In this post I will tell you what it’s like to travel to Hungary as a solo female traveller and also share my tips on alternative things to do in Budapest.

Is Budapest safe for a solo female traveller?

Absolutely! From the first day, Budapest felt like home. As a solo female traveller, it’s easy to travel from one Europe country to another. The language, food and architecture might be different, but there’s still something familiar that you can relate to. Usually there’s no culture shock! Every Hungarian who I encountered on my trip was very friendly and helpful. I found out that the city felt quite safe for solo female travellers.

Budapest city didn’t felt too big and actually was quite easy to conquer by foot. You can walk freely around the city at any time without the fear of shady people yelling or following you. On my 3 day journey in Budapest, I noticed that there was some police men around the city which made me feel safer as a woman. On my trip I also encountered a local protest against the Hungarian government late in the evening. I even talked to a local girl about the protest and people around me didn’t seem to be violent of any kind.

Alternative things to do in Budapest

So you have been to all the major tourist sites in Budapest. What now? You can read all my previous Budapest posts here to learn where are the best panorama spots over the city? What and where to eat and drink? Why you should go to a spa? Now here are my tips on how to explore alternative side of the Budapest city.

1. Explore Budapest at night

When I travel, I usually don’t walk alone at night. That’s just common sense to be safe as a woman. I have to say that if you want so see another side of Budapest you must explore the city at night. It’s a completely different experience! If you’re not a night person see at least the beautiful Hungarian Parliament Building, Széchenyi Chain Bridge, Fisherman’s Bastion and the green Liberty Bridge. At night Budapest turns quite romantic when all the city’s lamp posts will light up.

Hungarian Parliament Building

Click pictures below!

2. Find cool graffiti in hipster neighborhood

I love graffiti and street art. It’s unusual way to explore what kind of city you are visiting through art. There should be more street art all over the world so that people could express themselves. No more boring gray concrete houses, more art and plants! The best place in Budapest to find street art is in the hipster Jewish Quarter (7th District)This district is quite small but full of energy.
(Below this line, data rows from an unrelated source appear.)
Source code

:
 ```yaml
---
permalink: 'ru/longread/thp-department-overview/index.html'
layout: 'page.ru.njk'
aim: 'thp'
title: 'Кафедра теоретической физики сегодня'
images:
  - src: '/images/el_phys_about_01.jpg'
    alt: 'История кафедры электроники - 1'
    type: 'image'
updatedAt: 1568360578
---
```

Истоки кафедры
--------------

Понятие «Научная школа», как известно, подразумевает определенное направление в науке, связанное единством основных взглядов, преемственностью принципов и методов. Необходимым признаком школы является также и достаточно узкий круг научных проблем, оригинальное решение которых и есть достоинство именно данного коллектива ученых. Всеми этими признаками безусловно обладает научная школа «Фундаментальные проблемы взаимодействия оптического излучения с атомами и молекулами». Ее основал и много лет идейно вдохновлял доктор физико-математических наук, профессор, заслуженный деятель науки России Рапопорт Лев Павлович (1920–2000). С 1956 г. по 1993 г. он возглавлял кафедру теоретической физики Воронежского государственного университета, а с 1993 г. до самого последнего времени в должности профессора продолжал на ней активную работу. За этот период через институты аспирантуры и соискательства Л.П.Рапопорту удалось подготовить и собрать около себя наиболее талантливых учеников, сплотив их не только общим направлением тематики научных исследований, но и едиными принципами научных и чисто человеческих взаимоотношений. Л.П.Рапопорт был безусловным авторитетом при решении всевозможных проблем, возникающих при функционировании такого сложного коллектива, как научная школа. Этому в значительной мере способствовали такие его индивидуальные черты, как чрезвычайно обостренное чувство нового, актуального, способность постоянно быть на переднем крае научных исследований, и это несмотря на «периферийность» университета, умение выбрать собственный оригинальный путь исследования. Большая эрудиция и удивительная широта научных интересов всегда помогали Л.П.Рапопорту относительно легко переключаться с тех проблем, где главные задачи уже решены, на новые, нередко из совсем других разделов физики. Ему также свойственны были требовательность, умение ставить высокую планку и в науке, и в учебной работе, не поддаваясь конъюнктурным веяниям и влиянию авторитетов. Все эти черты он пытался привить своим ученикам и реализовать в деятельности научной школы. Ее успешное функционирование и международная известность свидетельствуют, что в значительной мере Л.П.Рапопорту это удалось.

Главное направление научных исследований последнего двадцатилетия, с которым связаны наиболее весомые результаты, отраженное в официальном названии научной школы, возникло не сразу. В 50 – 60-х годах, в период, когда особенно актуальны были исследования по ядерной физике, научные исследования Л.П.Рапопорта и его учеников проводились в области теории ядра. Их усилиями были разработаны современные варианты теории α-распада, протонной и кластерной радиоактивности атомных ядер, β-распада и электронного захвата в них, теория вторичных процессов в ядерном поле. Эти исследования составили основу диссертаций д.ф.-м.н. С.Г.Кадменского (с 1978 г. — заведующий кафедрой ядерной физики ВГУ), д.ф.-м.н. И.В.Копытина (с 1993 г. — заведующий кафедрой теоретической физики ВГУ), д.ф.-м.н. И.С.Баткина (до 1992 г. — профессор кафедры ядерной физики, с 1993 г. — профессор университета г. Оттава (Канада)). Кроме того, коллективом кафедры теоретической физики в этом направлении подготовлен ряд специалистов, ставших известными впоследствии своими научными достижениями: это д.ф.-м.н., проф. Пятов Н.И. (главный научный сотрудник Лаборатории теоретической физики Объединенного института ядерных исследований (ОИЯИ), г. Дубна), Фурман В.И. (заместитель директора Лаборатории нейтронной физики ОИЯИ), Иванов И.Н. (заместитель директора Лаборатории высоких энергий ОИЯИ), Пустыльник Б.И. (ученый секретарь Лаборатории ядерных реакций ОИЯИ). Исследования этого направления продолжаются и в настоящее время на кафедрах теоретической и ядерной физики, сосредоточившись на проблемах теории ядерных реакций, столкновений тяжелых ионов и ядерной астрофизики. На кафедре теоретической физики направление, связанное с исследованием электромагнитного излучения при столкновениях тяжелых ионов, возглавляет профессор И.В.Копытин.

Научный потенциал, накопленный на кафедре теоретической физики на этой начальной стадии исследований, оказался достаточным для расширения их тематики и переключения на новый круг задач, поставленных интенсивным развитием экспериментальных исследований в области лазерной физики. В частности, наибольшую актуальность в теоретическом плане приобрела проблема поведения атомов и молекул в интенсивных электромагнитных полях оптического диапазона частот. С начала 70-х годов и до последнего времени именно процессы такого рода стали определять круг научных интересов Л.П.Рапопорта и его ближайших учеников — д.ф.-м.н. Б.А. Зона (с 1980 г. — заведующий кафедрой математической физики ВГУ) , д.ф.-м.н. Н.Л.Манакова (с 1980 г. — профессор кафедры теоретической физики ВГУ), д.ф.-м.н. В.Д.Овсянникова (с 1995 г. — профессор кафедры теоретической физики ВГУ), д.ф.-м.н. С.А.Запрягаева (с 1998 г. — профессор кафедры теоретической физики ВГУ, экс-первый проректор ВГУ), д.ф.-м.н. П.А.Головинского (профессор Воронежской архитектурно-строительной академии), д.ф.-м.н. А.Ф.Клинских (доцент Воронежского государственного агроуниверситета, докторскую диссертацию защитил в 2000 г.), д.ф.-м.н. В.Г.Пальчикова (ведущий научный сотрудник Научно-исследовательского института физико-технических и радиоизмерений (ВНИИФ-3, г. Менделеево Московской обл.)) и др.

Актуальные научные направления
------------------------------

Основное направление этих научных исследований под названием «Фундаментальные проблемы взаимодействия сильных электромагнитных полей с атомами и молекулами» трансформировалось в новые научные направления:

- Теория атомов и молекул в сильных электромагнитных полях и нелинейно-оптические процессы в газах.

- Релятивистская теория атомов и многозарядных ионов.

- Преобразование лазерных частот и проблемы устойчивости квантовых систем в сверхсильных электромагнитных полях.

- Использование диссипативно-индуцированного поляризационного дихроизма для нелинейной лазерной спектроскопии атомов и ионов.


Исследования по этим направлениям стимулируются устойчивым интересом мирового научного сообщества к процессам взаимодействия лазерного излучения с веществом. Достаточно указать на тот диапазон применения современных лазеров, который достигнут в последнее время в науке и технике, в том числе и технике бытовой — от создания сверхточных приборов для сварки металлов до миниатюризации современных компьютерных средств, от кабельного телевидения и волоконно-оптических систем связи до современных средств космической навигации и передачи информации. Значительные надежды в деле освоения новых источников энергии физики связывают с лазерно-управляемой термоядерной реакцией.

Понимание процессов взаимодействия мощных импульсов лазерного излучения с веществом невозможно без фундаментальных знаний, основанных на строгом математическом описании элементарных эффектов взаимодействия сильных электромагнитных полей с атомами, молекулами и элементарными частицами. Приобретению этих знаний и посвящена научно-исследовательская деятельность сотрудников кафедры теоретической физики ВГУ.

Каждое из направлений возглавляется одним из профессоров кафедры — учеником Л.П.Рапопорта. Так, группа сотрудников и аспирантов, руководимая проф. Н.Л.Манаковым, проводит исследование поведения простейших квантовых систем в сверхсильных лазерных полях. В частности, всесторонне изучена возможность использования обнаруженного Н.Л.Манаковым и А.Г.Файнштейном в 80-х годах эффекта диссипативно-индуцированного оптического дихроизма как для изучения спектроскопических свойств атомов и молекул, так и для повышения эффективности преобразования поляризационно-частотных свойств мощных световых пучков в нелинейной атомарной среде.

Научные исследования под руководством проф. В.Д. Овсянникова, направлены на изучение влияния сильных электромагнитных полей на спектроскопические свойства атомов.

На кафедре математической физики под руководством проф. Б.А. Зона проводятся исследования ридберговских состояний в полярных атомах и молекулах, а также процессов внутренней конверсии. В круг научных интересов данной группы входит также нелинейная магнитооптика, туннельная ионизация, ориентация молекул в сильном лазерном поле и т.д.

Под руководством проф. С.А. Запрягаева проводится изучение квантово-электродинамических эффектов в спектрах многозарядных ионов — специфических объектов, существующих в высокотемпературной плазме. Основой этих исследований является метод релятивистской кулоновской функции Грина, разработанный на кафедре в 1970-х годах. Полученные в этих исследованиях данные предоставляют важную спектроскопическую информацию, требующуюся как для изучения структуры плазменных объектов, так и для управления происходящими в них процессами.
I won’t tell you exact addresses of these graffiti that I found so that you can have fun and find them yourself.

Graffiti in Budapest

Click pictures below!

3. Visit ruin bars

I have to admit that I have never been a bar person. It’s not my thing. I was surprised to find myself in one of the coolest ruin bars, Szimpla Kert (Kazinczy utca). What are ruin bars you might ask? It’s a bar that has been established in a shabby abandoned building. The decor is quite crazy with full of small interesting details.

I was in Szimpla Kert at noon and noticed that this place was for everyone! Not just young party people but even for families and elderly. There are several ruin bars in town, but Szimpla Kert is the first one in 7th District and also the most famous one. I strongly recommend to leaving your prejudice behind. Go and see this place. If you’re not a drinker you can go there for brunch at weekends!

Things to do in Budapest Szimpla Kert ruin bar

Click pictures below!

4. Discover statues all over the Budapest

The city has interesting statues everywhere! I found few on my first day in Budapest. You can find several statues too just by walking the Danube river promenade. There’s even a Ronald Reagan and Columbo with a dog statue in the city. My favourite find was the smallest statue in Budapest. It must be a local secret, because it was hard to find any information about the statue from Tripadvisor or even Google!

So what is this mystery statue? This cute mini statue must be just about 20 cm long and it’s called a nagy ho-ho-ho horgász. Apparently it’s a Hungarian cartoon character (source). If you walk along the Bem Rakpart Street on the Buda side towards the Margaret Bridge, you just might find it.